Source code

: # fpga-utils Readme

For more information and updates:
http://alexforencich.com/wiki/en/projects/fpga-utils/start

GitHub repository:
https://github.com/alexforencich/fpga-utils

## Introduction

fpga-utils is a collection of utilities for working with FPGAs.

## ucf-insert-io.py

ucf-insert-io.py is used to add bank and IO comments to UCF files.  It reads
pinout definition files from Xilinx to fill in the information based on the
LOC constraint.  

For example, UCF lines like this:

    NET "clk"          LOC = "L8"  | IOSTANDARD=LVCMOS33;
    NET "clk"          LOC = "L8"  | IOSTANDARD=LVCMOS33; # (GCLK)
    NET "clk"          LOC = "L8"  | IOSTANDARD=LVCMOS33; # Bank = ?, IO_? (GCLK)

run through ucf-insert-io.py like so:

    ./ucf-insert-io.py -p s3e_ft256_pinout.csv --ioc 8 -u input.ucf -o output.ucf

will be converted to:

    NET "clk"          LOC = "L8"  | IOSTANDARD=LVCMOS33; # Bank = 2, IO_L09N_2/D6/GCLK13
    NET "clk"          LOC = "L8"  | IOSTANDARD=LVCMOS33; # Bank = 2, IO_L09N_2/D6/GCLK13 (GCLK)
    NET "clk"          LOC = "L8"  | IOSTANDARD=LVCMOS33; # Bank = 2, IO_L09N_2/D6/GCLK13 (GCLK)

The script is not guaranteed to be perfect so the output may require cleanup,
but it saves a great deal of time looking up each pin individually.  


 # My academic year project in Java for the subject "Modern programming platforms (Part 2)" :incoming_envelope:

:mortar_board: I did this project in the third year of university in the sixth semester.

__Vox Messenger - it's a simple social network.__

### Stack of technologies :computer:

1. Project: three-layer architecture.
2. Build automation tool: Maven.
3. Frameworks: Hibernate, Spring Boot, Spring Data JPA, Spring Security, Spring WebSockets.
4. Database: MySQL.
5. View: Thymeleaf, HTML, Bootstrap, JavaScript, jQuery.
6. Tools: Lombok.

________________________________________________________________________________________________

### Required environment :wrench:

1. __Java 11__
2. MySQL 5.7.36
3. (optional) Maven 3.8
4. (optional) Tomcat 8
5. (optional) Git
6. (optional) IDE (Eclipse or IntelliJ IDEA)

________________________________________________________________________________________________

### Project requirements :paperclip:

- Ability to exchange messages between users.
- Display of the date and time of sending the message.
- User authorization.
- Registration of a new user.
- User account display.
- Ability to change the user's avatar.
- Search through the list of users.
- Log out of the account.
------------
* _Your goal_: Ending with the line containing "## Introduction", please print exactly the lines of the material above from its first line onward, and nothing else.

* _Answer to this task_:
Source code

: # fpga-utils Readme

For more information and updates:
http://alexforencich.com/wiki/en/projects/fpga-utils/start

GitHub repository:
https://github.com/alexforencich/fpga-utils

## Introduction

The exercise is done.